Sumi hanya berdiri mematung. Memandangi wajah ayahnya yang semakin memucat. Ada senyum kecil yang membayang di wajah lelaki itu. Degup jantung Sumi kini seperti dentuman yang menyakiti dirinya. Ada jeritan yang tertahan di pita suaranya. Air matanya yang mengalir deras pun tak disadarinya. Darahnya seolah membeku.
Ibu Sumi yang sedari tadi berdiri di sisi ranjang suaminya, juga terlambat menyadari apa yang tengah terjadi. Tangis perempuan paruh baya itu kemudian pecah sesaat setelah dia melihat suaminya tak bereaksi ketika dia menyentuhnya. Tangan yang dulu hangat saat memeluknya kini sedingin es.
@@@
Kematian adalah janji. Janji yang telah dipenuhi laki-laki paruh baya itu. Apapun peristiwa yang menjadi penyebabnya, hanyalah sekadar jalan. Kata-kataitulah yang akhirnya menyadarkan Sumi, membangun lagi kekuatannya untuk menghadapi kenyataan hidup selanjutnya.
Sejak saat itu, Sumi mencoba menata lagi segala sesuatu yang telah nyaris hancur, karena kesalahan besar yang telah dilakukannya. Dia dan ibunya, bersama mereka menghadapi kehidupan ini. Ada yang harus mereka perjuangkan. Adik laki-lakinya. Sumi ingin menebus kesalahannya dengan memberi kesempatan kepada adiknya.

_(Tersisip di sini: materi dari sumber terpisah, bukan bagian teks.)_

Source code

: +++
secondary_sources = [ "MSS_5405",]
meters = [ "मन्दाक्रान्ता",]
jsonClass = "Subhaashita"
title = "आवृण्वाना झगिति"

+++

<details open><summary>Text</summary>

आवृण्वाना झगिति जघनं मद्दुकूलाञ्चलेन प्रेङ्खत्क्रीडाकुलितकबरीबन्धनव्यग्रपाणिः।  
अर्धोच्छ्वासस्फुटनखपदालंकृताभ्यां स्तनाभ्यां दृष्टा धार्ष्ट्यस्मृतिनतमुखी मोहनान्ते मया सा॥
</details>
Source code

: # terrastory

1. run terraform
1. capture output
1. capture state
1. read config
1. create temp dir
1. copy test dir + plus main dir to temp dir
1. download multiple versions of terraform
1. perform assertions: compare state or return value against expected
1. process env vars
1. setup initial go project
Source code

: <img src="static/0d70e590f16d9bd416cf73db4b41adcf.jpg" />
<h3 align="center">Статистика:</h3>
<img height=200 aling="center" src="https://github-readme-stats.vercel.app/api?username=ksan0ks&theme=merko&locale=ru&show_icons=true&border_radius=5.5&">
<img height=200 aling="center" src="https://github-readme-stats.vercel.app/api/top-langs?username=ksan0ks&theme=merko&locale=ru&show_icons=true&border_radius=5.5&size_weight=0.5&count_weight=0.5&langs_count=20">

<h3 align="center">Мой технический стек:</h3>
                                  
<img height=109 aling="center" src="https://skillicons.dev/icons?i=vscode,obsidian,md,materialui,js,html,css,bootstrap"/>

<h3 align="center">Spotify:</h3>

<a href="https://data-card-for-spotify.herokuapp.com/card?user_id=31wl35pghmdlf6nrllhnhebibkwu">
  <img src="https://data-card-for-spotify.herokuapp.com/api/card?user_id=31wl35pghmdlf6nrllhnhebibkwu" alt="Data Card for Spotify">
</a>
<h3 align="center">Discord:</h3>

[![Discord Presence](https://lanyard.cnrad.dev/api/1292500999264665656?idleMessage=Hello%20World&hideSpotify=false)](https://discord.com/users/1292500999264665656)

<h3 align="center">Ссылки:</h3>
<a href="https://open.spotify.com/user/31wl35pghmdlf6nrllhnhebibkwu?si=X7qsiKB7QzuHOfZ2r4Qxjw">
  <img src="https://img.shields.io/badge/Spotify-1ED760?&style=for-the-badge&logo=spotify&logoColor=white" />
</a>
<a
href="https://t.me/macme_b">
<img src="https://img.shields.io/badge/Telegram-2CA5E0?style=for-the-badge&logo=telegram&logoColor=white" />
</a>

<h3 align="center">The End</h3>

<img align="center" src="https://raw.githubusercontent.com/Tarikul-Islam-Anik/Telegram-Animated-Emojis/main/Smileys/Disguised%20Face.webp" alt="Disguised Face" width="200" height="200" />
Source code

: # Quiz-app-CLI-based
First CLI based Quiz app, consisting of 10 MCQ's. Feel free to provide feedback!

Adiknya harus berhasil. Itu adalah mimpi ayahnya. Mimpi mereka semua, sebelumnya. Untuk semua itu, Sumi melupakan usianya yang masih sangat muda. Bahkan untuk mewujudkan itu, dia tak pernah mengungkapkan keberadaan anaknya sendiri, yang ditinggalkannya di rumah Bunda Hesti.
Untuk mengingat sang buah hati, Sumi harus melakukannya diam-diam. Di tengah malam, ketika semua orang terlelap dalam istirah, dia bangun mimpi-mimpi indah bersama gadis kecilnya. Dia bayangkan gadis kecilnya menjelma menjadi bidadari cantik yang mengulurkan tangan ke arahnya. Mereka terbang…melayang… terbebas dari semua luka.